Der Fehler lautet: "The constructor ButtonGroup(List<Object>) is undefined".

Im Prinzip verstehe ich den Fehler ja, denn der Rückgabetyp stimmt mit dem erwarteten Konstruktor-Parameter-Typ nicht überein. Aber im ersten Beispiel oben kann Java den Rückgabetyp ja auch dynamisch anpassen, wieso klappt das nun bei dem Konstruktor-Paramter nicht?

Gibt es eine Möglichkeit, in dem letzten Code-Beispiel einen Cast oder Ähnliches vorzunehmen, damit das der Konstruktor so akzeptiert? Oder muss ich wirklich die Methodensignaturen ändern?


Vielen Dank für Eure Hilfe!


----------



## Orbit (6. Juli 2008)

Du kannst doch ButtonGroup gar keine Parameter übergeben ... (steht zumindest hier).
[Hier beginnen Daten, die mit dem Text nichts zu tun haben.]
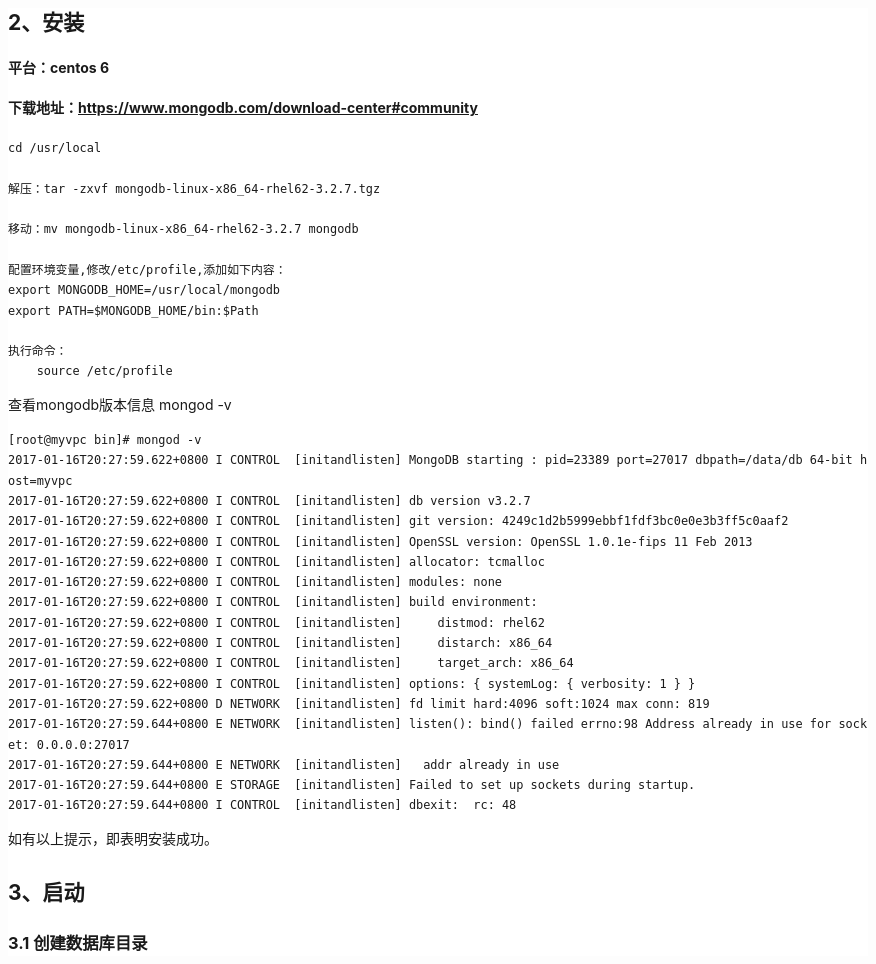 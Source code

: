 ## 2、安装

#### 平台：centos 6

#### 下载地址：https://www.mongodb.com/download-center#community

```
cd /usr/local

解压：tar -zxvf mongodb-linux-x86_64-rhel62-3.2.7.tgz

移动：mv mongodb-linux-x86_64-rhel62-3.2.7 mongodb

配置环境变量,修改/etc/profile,添加如下内容：
export MONGODB_HOME=/usr/local/mongodb
export PATH=$MONGODB_HOME/bin:$Path

执行命令：
    source /etc/profile
```

查看mongodb版本信息 mongod -v

```
[root@myvpc bin]# mongod -v
2017-01-16T20:27:59.622+0800 I CONTROL  [initandlisten] MongoDB starting : pid=23389 port=27017 dbpath=/data/db 64-bit host=myvpc
2017-01-16T20:27:59.622+0800 I CONTROL  [initandlisten] db version v3.2.7
2017-01-16T20:27:59.622+0800 I CONTROL  [initandlisten] git version: 4249c1d2b5999ebbf1fdf3bc0e0e3b3ff5c0aaf2
2017-01-16T20:27:59.622+0800 I CONTROL  [initandlisten] OpenSSL version: OpenSSL 1.0.1e-fips 11 Feb 2013
2017-01-16T20:27:59.622+0800 I CONTROL  [initandlisten] allocator: tcmalloc
2017-01-16T20:27:59.622+0800 I CONTROL  [initandlisten] modules: none
2017-01-16T20:27:59.622+0800 I CONTROL  [initandlisten] build environment:
2017-01-16T20:27:59.622+0800 I CONTROL  [initandlisten]     distmod: rhel62
2017-01-16T20:27:59.622+0800 I CONTROL  [initandlisten]     distarch: x86_64
2017-01-16T20:27:59.622+0800 I CONTROL  [initandlisten]     target_arch: x86_64
2017-01-16T20:27:59.622+0800 I CONTROL  [initandlisten] options: { systemLog: { verbosity: 1 } }
2017-01-16T20:27:59.622+0800 D NETWORK  [initandlisten] fd limit hard:4096 soft:1024 max conn: 819
2017-01-16T20:27:59.644+0800 E NETWORK  [initandlisten] listen(): bind() failed errno:98 Address already in use for socket: 0.0.0.0:27017
2017-01-16T20:27:59.644+0800 E NETWORK  [initandlisten]   addr already in use
2017-01-16T20:27:59.644+0800 E STORAGE  [initandlisten] Failed to set up sockets during startup.
2017-01-16T20:27:59.644+0800 I CONTROL  [initandlisten] dbexit:  rc: 48
```

如有以上提示，即表明安装成功。

## 3、启动

### 3.1 创建数据库目录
oder irre ich mich und du hast ne erweiterte Klasse ButtonGroup?
Nach dieser refernez müsstest du jeden Button einzeln per add hinzufügen...
Grüße,
Orbit


----------



## Thomas Darimont (6. Juli 2008)

Hallo,

der java Compiler den du verwendest kann den Typ eines Parameters nicht für die Bestimmung eines impliziten generischen Rückgabetyps verwenden. Der Compiler sieht hier nur den Raw-type -> objekt, List<Object> ... etc.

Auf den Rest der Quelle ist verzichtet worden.